I calculate the time the car is in range of a WiFi base is between 14 and 60 seconds and can sample between 5 and 20 seconds worth of data. The car probably travels at a speed between 30 and 50 km/h and can collect WiFi frames from any given access point for one third of the time.

Data Collected

By assuming that households transmit data continuously, and knowing the average amount of data sent each second I can estimate the amount of data collected on average per WiFi access point.

Australians downloaded 114,000 TB of data in 2009. Most web browsing is downloading, especially when we are talking about reading bank accounts and email.

Assuming uploaded data is between 5 and 20% of the amount we download, I arrived at an upload data amount of between 5700 - 23,000 TB per year or 400 - 1400 bps.

This means that they can record between 250 and 3400 Bytes of data per WiFi access point (SSID).

Password Capture

I have assumed that passwords are sent in the clear (unencrypted) between 1 to 10 times per day. Most sites (such as banks) use HTTPS and email hosting services generally support encrypted SMTP/POP/IMAP to send account and password information. But some sites may still allow access to mail and other discussion sites using unencrypted passwords. It is these passwords that Google could have captured on unencrypted WiFi access points.

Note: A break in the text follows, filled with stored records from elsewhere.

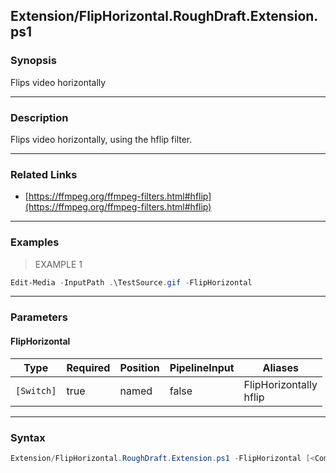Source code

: Extension/FlipHorizontal.RoughDraft.Extension.ps1
-------------------------------------------------




### Synopsis
Flips video horizontally



---


### Description

Flips video horizontally, using the hflip filter.



---


### Related Links
* [https://ffmpeg.org/ffmpeg-filters.html#hflip](https://ffmpeg.org/ffmpeg-filters.html#hflip)





---


### Examples
> EXAMPLE 1

```PowerShell
Edit-Media -InputPath .\TestSource.gif -FlipHorizontal
```


---


### Parameters
#### **FlipHorizontal**




|Type      |Required|Position|PipelineInput|Aliases                   |
|----------|--------|--------|-------------|--------------------------|
|`[Switch]`|true    |named   |false        |FlipHorizontally<br/>hflip|





---


### Syntax
```PowerShell
Extension/FlipHorizontal.RoughDraft.Extension.ps1 -FlipHorizontal [<CommonParameters>]
```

The probability of capturing a password is between 0.002% and 0.14% so this means that between 17 and 3600 passwords would be captured Australia-wide as the StreetView car drove by.

Resulting Estimate

Data collected: 250 - 3400 Bytes per WiFi access point
Passwords collected: 17 - 3600 Australia-wide

The difference between my best and worse case is just over 1 order of magnitude for bytes collected and just over 2 orders of magnitude for passwords collected. This reflects the level of uncertainty on my estimates.

I think the real values will be much lower for these reasons:

1. During the day is not the peak time for downloads from households. On weekdays, on average, many family members will be at school or at work so it stands to reason that less internet activity will take place.

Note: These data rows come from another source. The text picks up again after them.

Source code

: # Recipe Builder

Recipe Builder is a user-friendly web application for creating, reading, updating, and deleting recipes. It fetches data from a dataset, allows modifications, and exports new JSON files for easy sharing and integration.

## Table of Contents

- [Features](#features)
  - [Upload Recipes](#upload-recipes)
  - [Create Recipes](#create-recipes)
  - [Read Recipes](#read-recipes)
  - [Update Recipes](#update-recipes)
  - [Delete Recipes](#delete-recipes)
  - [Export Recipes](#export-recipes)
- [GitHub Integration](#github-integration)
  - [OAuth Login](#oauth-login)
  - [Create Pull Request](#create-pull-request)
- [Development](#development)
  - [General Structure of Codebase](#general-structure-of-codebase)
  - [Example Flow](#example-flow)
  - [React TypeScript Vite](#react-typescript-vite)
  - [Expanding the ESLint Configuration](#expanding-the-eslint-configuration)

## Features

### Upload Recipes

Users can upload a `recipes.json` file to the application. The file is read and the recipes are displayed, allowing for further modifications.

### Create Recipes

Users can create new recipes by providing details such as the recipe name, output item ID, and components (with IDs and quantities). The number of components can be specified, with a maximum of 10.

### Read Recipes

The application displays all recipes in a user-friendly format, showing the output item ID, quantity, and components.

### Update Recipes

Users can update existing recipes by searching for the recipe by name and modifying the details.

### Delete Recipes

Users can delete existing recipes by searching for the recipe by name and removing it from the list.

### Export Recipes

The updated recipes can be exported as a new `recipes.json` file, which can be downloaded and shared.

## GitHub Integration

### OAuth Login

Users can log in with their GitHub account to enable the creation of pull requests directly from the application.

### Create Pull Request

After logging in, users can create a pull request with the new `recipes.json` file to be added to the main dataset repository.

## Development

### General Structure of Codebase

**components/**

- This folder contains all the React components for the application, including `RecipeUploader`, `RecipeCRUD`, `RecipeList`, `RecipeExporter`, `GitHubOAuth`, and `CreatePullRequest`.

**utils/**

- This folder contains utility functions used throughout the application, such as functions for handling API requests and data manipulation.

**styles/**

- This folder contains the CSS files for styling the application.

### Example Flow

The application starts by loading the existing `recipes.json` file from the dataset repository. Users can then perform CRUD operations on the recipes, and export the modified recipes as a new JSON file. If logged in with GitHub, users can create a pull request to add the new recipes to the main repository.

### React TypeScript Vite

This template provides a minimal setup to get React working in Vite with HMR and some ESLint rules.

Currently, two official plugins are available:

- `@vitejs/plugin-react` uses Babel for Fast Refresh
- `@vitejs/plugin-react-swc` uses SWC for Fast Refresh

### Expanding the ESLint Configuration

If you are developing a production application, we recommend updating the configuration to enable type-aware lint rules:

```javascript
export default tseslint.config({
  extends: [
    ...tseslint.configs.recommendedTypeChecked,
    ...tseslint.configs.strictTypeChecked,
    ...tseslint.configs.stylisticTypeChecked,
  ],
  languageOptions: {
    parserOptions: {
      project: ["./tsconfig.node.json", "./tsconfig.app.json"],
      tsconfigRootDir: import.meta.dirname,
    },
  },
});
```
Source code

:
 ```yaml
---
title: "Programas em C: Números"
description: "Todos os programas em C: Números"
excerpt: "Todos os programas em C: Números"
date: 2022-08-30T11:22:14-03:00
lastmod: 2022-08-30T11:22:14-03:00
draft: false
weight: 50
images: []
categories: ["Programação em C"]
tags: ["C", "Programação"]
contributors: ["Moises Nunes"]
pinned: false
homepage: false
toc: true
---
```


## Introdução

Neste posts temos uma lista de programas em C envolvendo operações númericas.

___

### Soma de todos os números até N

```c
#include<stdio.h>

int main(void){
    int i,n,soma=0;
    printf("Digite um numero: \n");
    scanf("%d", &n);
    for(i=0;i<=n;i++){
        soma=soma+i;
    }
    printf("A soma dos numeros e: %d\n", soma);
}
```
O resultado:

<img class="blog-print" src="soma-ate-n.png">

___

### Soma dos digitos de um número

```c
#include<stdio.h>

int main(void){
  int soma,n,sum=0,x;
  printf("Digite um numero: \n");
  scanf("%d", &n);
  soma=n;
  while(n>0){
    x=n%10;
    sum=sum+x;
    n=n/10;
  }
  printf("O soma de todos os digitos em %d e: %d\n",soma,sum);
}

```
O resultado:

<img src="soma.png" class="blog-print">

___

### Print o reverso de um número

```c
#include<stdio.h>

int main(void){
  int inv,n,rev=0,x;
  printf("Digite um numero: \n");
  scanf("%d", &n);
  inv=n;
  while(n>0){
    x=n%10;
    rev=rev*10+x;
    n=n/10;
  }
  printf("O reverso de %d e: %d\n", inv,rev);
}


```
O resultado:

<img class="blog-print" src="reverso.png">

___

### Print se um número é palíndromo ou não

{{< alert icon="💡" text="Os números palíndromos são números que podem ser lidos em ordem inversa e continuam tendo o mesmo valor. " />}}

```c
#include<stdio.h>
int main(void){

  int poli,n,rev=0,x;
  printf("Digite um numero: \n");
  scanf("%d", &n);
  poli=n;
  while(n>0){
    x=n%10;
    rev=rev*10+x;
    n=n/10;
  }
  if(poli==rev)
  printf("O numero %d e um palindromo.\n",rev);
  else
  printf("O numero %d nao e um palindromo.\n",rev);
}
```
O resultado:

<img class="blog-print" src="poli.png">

2. Encrypted WiFi access points seems to be closer to 80% rather than 50%. People are more aware about security and ISPs have done a lot to encourage the security of wireless networks.

3. Few services use unencrypted passwords - I can not think of any except for POP based email. All banks use some for of encryption - to do otherwise would be incompetent. Unfortunately it may be the small businesses that allow staff to access their email via unencrypted POP that are letting their employees down. GMail and Yahoo only seem to allow encrypted authentication so your account name and password are safe.

4. WiFi range is probably not even 100m and hardly 250m and the ability to pickup a transmission from a laptop/mobile at these distances is low. The further away from a WiFi access point, the higher the probability of receiving an errored frame that would contain no reliable data.

5. Uploaded data is probably less that 5% of Downloaded data. A packet containing an account name and password is small compared to the resulting page that gets downloaded.

6. Even when a WiFi access point is unencrypted, typically traffic to sites that require privacy are encrypted. So the actual unencrypted data is publicly available web pages, images, video and javascript code.

My Guess

The above best and worse case set an upper limit. But the worse case is too optimistic regarding the amount of uploaded traffic, WiFi range and the number of unencrypted access points. So I would suggest the number of passwords collected to be around 17 - say 10 to 100 - Australia-wide and the amount of unencrypted personal data to be much less - say 10 to 100 bytes per household.